**Work task**
Check each line of the records for "Wiland"; collect those that have it.

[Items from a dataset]
____

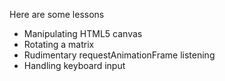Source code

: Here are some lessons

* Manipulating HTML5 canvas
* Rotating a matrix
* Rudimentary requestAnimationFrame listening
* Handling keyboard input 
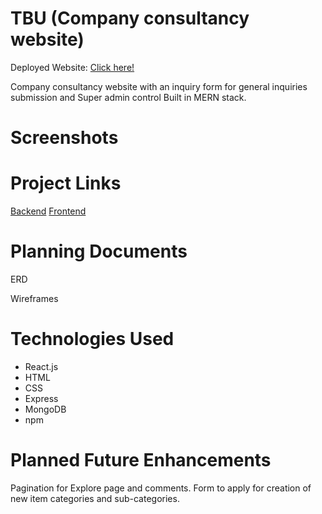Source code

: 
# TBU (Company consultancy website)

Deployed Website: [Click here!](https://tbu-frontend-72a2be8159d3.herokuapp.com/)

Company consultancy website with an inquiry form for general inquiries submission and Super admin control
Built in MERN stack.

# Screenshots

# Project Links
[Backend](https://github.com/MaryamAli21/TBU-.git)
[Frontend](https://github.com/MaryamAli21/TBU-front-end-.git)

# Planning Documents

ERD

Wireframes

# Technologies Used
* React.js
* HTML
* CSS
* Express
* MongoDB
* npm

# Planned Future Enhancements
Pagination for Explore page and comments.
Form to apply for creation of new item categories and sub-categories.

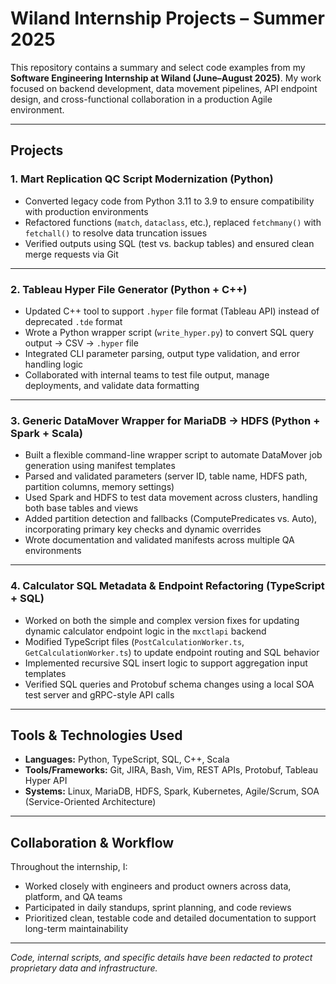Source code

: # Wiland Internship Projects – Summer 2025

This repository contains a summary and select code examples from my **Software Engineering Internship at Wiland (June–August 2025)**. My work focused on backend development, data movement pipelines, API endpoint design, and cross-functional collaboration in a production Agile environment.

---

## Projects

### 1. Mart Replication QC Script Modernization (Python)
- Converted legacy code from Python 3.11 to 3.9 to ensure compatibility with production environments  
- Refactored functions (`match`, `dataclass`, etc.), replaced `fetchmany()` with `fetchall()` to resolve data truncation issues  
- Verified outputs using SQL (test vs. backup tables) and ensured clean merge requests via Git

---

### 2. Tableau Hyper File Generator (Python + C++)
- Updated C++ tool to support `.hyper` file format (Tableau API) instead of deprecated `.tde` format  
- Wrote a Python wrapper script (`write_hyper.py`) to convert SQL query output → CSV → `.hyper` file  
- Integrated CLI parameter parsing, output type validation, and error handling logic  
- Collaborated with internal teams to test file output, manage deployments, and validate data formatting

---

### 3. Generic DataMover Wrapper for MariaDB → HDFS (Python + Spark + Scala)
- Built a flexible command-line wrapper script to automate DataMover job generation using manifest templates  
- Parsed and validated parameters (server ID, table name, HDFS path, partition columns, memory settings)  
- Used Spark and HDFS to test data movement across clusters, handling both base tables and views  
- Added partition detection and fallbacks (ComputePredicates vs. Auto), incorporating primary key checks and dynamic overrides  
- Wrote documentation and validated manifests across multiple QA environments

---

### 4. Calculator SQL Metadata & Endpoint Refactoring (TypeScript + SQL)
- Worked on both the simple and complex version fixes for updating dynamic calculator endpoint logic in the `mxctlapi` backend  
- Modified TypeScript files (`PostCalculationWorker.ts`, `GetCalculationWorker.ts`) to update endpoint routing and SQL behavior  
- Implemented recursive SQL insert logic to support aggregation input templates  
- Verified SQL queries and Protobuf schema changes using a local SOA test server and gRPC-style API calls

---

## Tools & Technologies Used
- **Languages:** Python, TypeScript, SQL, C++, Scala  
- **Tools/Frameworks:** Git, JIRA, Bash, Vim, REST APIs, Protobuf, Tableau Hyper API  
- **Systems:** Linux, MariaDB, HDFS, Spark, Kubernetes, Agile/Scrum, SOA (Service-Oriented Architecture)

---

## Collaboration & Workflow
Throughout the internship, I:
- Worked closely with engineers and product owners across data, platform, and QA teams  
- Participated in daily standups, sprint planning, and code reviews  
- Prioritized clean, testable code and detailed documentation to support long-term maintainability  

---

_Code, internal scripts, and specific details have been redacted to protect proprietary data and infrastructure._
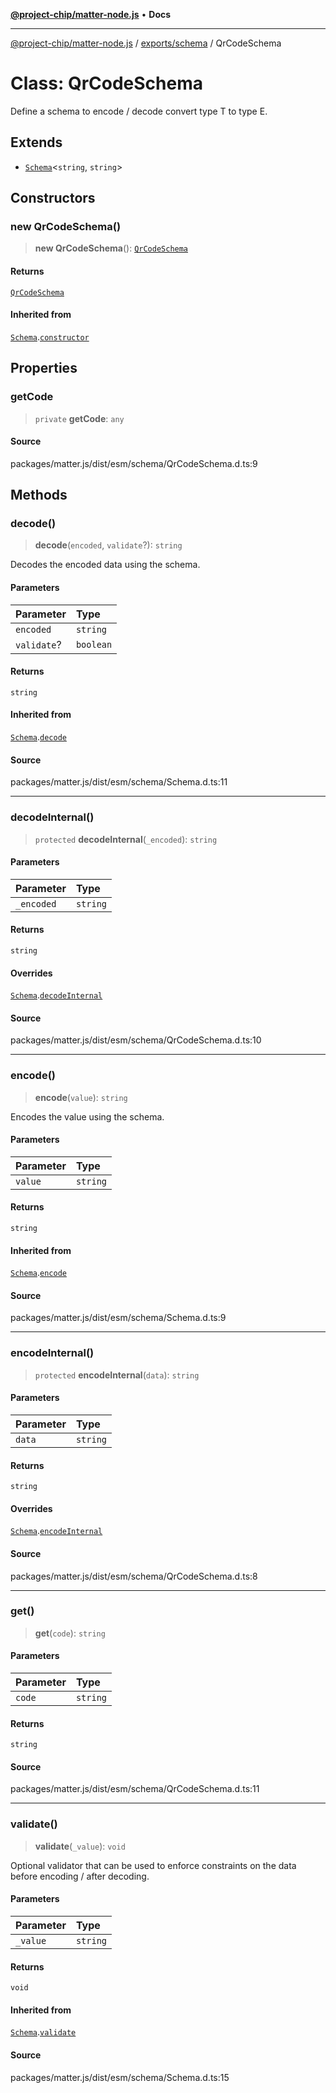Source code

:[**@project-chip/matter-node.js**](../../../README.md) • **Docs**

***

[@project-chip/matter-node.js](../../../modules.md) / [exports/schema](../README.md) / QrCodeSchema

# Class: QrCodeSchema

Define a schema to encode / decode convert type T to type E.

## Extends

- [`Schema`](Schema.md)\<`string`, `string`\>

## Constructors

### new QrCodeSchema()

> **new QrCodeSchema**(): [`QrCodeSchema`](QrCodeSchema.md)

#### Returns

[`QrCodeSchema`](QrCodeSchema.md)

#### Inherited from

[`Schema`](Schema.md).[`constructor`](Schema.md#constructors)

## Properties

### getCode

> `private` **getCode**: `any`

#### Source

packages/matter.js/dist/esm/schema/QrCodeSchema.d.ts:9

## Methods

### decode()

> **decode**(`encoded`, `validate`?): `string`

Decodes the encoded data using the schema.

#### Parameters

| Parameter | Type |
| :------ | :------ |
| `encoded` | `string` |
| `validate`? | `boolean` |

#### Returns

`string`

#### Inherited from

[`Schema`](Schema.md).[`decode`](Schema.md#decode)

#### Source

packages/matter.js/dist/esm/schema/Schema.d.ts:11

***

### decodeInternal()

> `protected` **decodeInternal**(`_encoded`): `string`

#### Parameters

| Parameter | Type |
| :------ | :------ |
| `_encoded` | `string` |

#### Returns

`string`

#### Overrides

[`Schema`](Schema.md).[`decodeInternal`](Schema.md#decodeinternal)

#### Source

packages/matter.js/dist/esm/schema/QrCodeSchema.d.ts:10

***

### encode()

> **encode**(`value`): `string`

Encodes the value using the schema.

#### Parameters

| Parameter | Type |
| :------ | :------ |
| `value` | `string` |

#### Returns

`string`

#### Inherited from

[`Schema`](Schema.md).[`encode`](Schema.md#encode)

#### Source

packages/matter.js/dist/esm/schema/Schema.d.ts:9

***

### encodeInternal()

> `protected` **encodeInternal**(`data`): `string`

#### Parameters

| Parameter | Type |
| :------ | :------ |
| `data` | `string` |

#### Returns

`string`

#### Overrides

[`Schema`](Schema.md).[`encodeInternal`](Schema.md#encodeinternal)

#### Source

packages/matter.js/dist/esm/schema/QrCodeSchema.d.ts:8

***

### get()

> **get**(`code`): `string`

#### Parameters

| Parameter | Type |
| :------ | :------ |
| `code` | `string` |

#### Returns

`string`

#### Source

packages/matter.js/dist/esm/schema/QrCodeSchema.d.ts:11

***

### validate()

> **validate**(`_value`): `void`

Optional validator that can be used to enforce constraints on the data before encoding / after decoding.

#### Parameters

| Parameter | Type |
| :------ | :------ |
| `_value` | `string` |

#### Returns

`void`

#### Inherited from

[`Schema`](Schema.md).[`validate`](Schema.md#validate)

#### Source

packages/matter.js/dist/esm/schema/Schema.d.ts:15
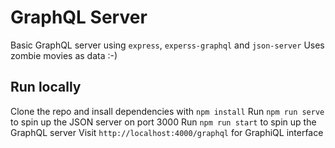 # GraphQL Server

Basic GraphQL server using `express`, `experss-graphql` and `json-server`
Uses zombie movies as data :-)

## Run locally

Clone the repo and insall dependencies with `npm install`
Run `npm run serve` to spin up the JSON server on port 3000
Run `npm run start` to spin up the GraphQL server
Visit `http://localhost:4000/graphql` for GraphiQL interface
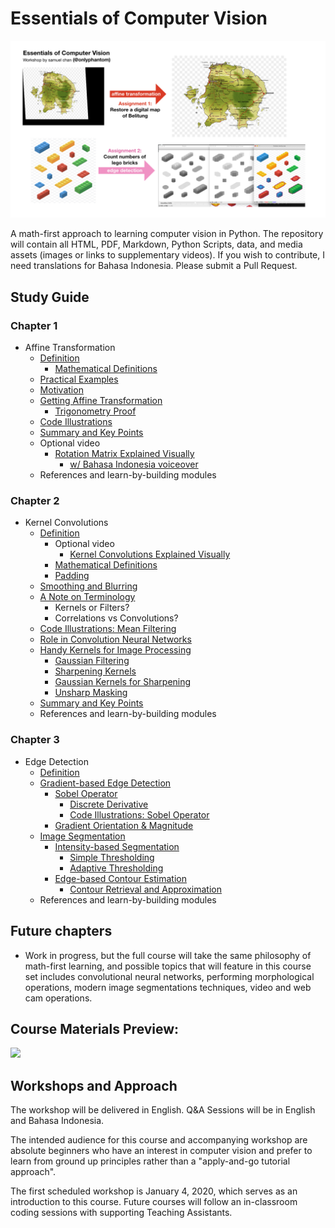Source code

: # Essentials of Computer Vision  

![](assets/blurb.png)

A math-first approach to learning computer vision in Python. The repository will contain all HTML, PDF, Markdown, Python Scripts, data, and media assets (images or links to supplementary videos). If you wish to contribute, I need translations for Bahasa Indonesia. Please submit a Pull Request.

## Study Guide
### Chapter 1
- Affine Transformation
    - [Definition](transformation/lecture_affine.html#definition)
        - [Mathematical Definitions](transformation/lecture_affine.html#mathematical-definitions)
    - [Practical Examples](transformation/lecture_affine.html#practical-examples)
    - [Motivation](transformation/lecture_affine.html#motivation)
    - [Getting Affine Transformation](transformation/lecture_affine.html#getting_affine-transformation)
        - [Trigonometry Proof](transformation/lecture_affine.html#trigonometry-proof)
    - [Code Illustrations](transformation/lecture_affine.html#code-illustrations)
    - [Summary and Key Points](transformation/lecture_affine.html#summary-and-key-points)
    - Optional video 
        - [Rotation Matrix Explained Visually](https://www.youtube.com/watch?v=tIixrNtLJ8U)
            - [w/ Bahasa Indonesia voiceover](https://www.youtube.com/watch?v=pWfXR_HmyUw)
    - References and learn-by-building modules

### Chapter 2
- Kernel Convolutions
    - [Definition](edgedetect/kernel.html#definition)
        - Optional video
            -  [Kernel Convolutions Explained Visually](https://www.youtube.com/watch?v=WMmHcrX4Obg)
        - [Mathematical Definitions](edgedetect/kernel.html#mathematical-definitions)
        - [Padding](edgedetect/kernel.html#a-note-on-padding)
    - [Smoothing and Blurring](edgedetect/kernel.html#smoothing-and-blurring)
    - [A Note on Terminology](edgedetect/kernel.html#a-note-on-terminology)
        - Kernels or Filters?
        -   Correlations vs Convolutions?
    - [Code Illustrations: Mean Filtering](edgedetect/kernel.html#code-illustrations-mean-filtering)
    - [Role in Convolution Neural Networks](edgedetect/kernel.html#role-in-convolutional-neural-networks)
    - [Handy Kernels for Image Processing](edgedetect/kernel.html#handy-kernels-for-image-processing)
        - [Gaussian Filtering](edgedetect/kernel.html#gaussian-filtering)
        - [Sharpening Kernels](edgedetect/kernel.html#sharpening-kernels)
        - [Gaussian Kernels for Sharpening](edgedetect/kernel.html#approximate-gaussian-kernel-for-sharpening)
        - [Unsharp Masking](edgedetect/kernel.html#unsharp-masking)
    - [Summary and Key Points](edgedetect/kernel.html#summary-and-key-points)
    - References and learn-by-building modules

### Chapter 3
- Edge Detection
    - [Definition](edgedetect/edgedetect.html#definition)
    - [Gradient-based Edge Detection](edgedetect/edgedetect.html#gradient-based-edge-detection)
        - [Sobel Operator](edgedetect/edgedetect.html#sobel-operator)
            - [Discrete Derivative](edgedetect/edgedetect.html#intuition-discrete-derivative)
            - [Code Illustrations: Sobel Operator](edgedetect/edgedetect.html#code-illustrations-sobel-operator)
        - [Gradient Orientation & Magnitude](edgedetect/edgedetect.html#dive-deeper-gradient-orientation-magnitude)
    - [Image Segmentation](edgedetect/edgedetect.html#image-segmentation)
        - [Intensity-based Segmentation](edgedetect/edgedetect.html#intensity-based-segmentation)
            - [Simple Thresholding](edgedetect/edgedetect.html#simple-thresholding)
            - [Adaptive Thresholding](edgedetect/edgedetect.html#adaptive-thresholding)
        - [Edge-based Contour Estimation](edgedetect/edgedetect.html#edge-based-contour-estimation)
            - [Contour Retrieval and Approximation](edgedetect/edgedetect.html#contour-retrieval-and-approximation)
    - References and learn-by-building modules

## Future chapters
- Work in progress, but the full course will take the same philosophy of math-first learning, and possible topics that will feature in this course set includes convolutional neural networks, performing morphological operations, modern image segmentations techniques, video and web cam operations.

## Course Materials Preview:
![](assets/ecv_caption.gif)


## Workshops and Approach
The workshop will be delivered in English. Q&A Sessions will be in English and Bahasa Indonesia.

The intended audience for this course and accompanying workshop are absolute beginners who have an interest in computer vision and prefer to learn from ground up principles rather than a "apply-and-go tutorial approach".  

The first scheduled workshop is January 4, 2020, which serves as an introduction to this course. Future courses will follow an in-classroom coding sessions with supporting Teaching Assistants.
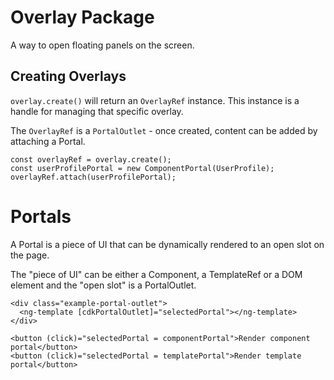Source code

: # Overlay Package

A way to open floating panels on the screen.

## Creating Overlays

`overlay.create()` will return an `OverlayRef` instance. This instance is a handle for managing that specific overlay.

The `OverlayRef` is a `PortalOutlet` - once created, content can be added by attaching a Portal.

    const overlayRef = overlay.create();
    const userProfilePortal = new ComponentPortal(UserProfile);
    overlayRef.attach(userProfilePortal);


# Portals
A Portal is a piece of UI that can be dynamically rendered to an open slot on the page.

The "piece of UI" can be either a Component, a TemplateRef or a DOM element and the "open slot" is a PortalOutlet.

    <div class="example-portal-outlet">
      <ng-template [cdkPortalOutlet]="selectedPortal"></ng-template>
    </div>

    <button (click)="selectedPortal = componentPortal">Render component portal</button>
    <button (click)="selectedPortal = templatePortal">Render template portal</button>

____

**Response to the task**
: # Wiland Internship Projects – Summer 2025
This repository contains a summary and select code examples from my **Software Engineering Internship at Wiland (June–August 2025)**. My work focused on backend development, data movement pipelines, API endpoint design, and cross-functional collaboration in a production Agile environment.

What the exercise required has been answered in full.